Stewart, the Indiana native who fulfilled a longtime ambition last year when he won the Allstate 400 at the Brickyard at the hallowed Indianapolis Motor Speedway, wants to reclaim this chunk of terra firma in the 2006 version of the race.

For Stewart, this is the asphalt and brick equivalent of his sport's field of dreams. Until he won here, Stewart's obsession with the place almost devoured him.

"You dream about something for so long, you become consumed by it," Stewart admitted while making preparations for the next run around the historic bricks in tomorrow's Nextel Cup event.

He recounted his days driving a tow truck in the city, and how as he worked his way down the street next to the old Speedway, Stewart would let his mind jump the fence and then see his hands grab the wheel.

"I would wonder what it would be like running 200 miles an hour over there. I got a chance to do that, and finally, after years of trying, to win," he said. "I got to know what it feels like, to see that view coming down the front straightaway, seeing the checkered flag and knowing that I was the firstdriver to cross the stripe. I had wanted that moment for so long, and I finally got it."

Stewart said his memories of the world's most famous racetrack are some of the earliest he has. In his younger days, Stewart's family would travel from his hometown of Columbus, just 40 miles from Indy, to watch the races.

"I came with my father. We were in some bus that had a luggage rack in the top of it, and you had to get up at Oh-dark-30 to get on the bus to ride up to Indy for race day," Stewart said.

"They threw me up in the luggage rack. Somebody gave me a pillow and everybody started throwing their jackets on top of me to keep me warm. I was probably 5 years old. We sat in turns three and four, and we were two rows up, right in the middle of the short chute.

"The hard thing was, you could hardly see anything. The cars were so fast. They were a blur. But to see those cars under caution and smell the methanol fumes and everything, it was still pretty cool."

Stewart jumped forward a few decades and relived his emotion-charged run to the checkered flag here last year, spitting out every detail as if it had occurred just yesterday. He specifically recalled his father, Nelson, nervously watching the final laps play out from the balcony of Stewart's trackside suite.

"For the last 50 laps, my dad never left the front rail of that thing. I thought he was going to fall over once, he was leaning so far over," Stewart said. "Our suite is just over the retaining wall, on the first level, and it's right in my sight line. I didn't realize it was him until about halfway through the race. But it was unmistakable who he was when I got the lead."
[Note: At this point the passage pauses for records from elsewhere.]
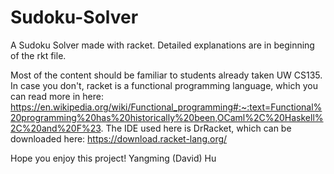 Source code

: # Sudoku-Solver
A Sudoku Solver made with racket. 
Detailed explanations are in beginning of the rkt file. 

Most of the content should be familiar to students already taken UW CS135.
In case you don't, racket is a functional programming language, which you can read more in here: https://en.wikipedia.org/wiki/Functional_programming#:~:text=Functional%20programming%20has%20historically%20been,OCaml%2C%20Haskell%2C%20and%20F%23.
The IDE used here is DrRacket, which can be downloaded here: 
https://download.racket-lang.org/

Hope you enjoy this project! 
Yangming (David) Hu
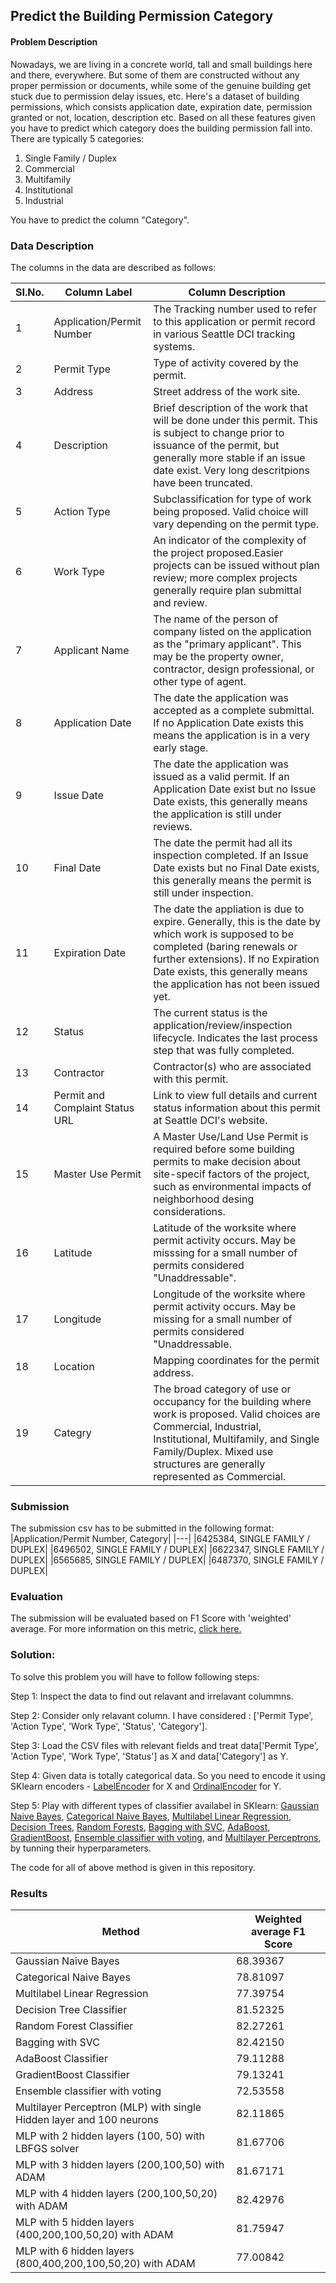 ## Predict the Building Permission Category

#### Problem Description
Nowadays, we are living in a concrete world, tall and small buildings here and there, everywhere. But some of them are constructed without any proper permission or documents, while some of the genuine building get stuck due to permission delay issues, etc. Here's a dataset of building permissions, which consists application date, expiration date, permission granted or not, location, description etc. Based on all these features given you have to predict which category does the building permission fall into. There are typically 5 categories:

1. Single Family / Duplex
2. Commercial
3. Multifamily
4. Institutional
5. Industrial

You have to predict the column "Category".

### Data Description
The columns in the data are described as follows:

| SI.No.| Column Label |Column Description                           |
|---|---|---|
|1|Application/Permit Number|The Tracking number used to refer to this application or permit record in various Seattle DCI tracking systems.|
|2|Permit Type|Type of activity covered by the permit.|
|3|Address|Street address of the work site.|
|4|Description|Brief description of the work that will be done under this permit. This is subject to change prior to issuance of the permit, but generally more stable if an issue date exist. Very long descritpions have been truncated.|
|5|Action Type|Subclassification for type of work being proposed. Valid choice will vary depending on the permit type.|
|6|Work Type|An indicator of the complexity of the project proposed.Easier projects can be issued without plan review; more complex projects generally require plan submittal and review.|
|7|Applicant Name|The name of the person of company listed on the application as the "primary applicant". This may be the property owner, contractor, design professional, or other type of agent.|
|8|Application Date|The date the application was accepted as a complete submittal. If no Application Date exists this means the application is in a very early stage.|
|9|Issue Date|The date the application was issued as a valid permit. If an Application Date exist but no Issue Date exists, this generally means the application is still under reviews.|
|10|Final Date|The date the permit had all its inspection completed. If an Issue Date exists but no Final Date exists, this generally means the permit is still under inspection.|
|11|Expiration Date|The date the appliation is due to expire. Generally, this is the date by which work is supposed to be completed (baring renewals or further extensions). If no Expiration Date exists, this generally means the application has not been issued yet.|
|12|Status|The current status is the application/review/inspection lifecycle. Indicates the last process step that was fully completed.|
|13|Contractor|Contractor(s) who are associated with this permit.|
|14|Permit and Complaint Status URL| Link to view full details and current status information about this permit at Seattle DCI's website.|
|15|Master Use Permit|A Master Use/Land Use Permit is required before some building permits to make decision about site-specif factors of the project, such as environmental impacts of neighborhood desing considerations.|
|16|Latitude|Latitude of the worksite where permit activity occurs. May be misssing for a small number of permits considered "Unaddressable".|
|17|Longitude|Longitude of the worksite where permit activity occurs. May be missing for a small number of permits considered "Unaddressable.|
|18|Location|Mapping coordinates for the permit address.|
|19|Categry|The broad category of use or occupancy for the building where work is proposed. Valid choices are Commercial, Industrial, Institutional, Multifamily, and Single Family/Duplex. Mixed use structures are generally represented as Commercial.|

### Submission
The submission csv has to be submitted in the following format:
|Application/Permit Number, Category|
|---|
|6425384, SINGLE FAMILY / DUPLEX|
|6496502, SINGLE FAMILY / DUPLEX|
|6622347, SINGLE FAMILY / DUPLEX|
|6565685, SINGLE FAMILY / DUPLEX|
|6487370, SINGLE FAMILY / DUPLEX|

### Evaluation
The submission will be evaluated based on F1 Score with 'weighted' average. For more information on this metric, [click here.](https://scikit-learn.org/stable/modules/generated/sklearn.metrics.f1_score.html)

### Solution:
To solve this problem you will have to follow following steps:

Step 1: Inspect the data to find out relavant and irrelavant colummns.

Step 2: Consider only relavant column. I have considered : ['Permit Type', 'Action Type', 'Work Type', 'Status', 'Category'].

Step 3: Load the CSV files with relevant fields and treat data['Permit Type', 'Action Type', 'Work Type', 'Status'] as X and data['Category'] as Y.

Step 4: Given data is totally categorical data. So you need to encode it using SKlearn encoders - [LabelEncoder](https://scikit-learn.org/stable/modules/generated/sklearn.preprocessing.LabelEncoder.html) for X and [OrdinalEncoder](https://scikit-learn.org/stable/modules/generated/sklearn.preprocessing.OrdinalEncoder.html) for Y. 

Step 5: Play with different types of classifier availabel in SKlearn: [Gaussian Naive Bayes](https://scikit-learn.org/stable/modules/generated/sklearn.naive_bayes.GaussianNB.html), [Categorical Naive Bayes](https://scikit-learn.org/stable/modules/generated/sklearn.naive_bayes.CategoricalNB.html), [Multilabel Linear Regression](https://scikit-learn.org/stable/modules/generated/sklearn.linear_model.LogisticRegression.html#sklearn.linear_model.LogisticRegression), [Decision Trees](https://scikit-learn.org/stable/modules/generated/sklearn.tree.DecisionTreeClassifier.html#sklearn.tree.DecisionTreeClassifier), [Random Forests](https://scikit-learn.org/stable/modules/generated/sklearn.ensemble.RandomForestClassifier.html#sklearn.ensemble.RandomForestClassifier), [Bagging with SVC](https://scikit-learn.org/stable/modules/generated/sklearn.ensemble.BaggingClassifier.html), [AdaBoost](https://scikit-learn.org/stable/modules/generated/sklearn.ensemble.AdaBoostClassifier.html), [GradientBoost](https://scikit-learn.org/stable/modules/generated/sklearn.ensemble.GradientBoostingClassifier.html), [Ensemble classifier with voting](https://scikit-learn.org/stable/modules/generated/sklearn.ensemble.VotingClassifier.html), and [Multilayer Perceptrons](https://scikit-learn.org/stable/modules/generated/sklearn.neural_network.MLPClassifier.html), by tunning their hyperparameters.

The code for all of above method is given in this repository.
### Results
|Method|Weighted average F1 Score|
|---|---|
|Gaussian Naive Bayes|68.39367|
|Categorical Naive Bayes|78.81097|
|Multilabel Linear Regression|77.39754|
|Decision Tree Classifier|81.52325|
|Random Forest Classifier|82.27261|
|Bagging with SVC|82.42150|
|AdaBoost Classifier|79.11288|
|GradientBoost Classifier|79.13241|
|Ensemble classifier with voting|72.53558|
|Multilayer Perceptron (MLP) with single Hidden layer and 100 neurons|82.11865|
|MLP with 2 hidden layers (100, 50) with LBFGS solver|81.67706|
|MLP with 3 hidden layers (200,100,50) with ADAM|81.67171|
|MLP with 4 hidden layers (200,100,50,20) with ADAM|82.42976|
|MLP with 5 hidden layers (400,200,100,50,20) with ADAM|81.75947|
|MLP with 6 hidden layers (800,400,200,100,50,20) with ADAM|77.00842|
Stewart said he made a poor run through one of the turns as he closed in on the historic victory at Indy, with Kasey Kahne still dogging him from close enough to make Stewart's dad and everyone else very nervous.

"I had the lead, but I slipped once in [turn] two, and when I came back the next lap, my dad's got his headset off and he's pointing to his head just like he did when I was 8 years old racing go-karts," Stewart said. "He's telling me to use my head, and I'm sitting there thinking, 'Dad, I got here for a reason, because I know what I'm doing. Just let me do my job.'•"

For Stewart and the rest of his clan, winning at Indy was never in the bag until the bright orange Home Depot Chevrolet crossed that blessed row of ancient bricks a final time.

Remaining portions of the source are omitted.